### To do
Only some lines are wanted. Transcribe, exactly, the lines below from the line with "consistent state management" up to and including the line with "3. **System makes".

Source data

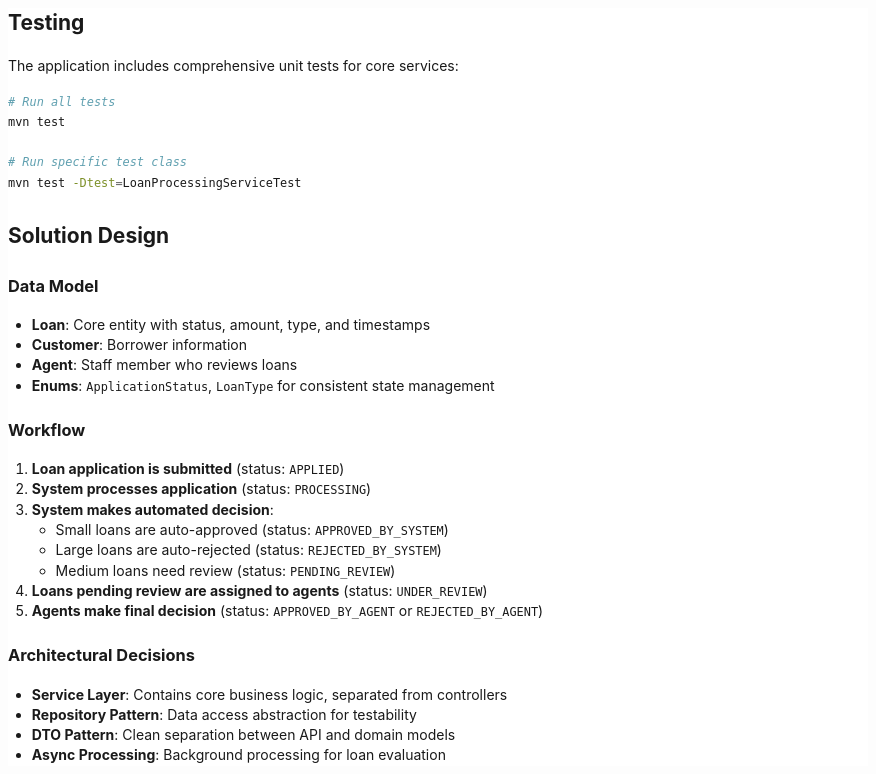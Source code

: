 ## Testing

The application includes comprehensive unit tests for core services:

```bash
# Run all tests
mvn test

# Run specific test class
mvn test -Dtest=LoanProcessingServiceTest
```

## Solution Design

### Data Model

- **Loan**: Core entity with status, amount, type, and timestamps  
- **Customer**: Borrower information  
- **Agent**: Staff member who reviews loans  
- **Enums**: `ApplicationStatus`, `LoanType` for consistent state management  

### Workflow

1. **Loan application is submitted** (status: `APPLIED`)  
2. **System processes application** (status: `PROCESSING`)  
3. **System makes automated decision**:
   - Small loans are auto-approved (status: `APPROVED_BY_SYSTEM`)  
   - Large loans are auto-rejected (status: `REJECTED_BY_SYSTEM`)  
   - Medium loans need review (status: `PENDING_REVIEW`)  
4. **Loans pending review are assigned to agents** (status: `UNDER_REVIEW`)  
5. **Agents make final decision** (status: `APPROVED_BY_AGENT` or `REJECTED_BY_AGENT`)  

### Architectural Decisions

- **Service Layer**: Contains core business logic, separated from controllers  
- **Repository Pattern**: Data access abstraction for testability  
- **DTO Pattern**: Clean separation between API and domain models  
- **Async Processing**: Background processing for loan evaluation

### Response to the task
- **Enums**: `ApplicationStatus`, `LoanType` for consistent state management  

### Workflow

1. **Loan application is submitted** (status: `APPLIED`)  
2. **System processes application** (status: `PROCESSING`)  
3. **System makes automated decision**:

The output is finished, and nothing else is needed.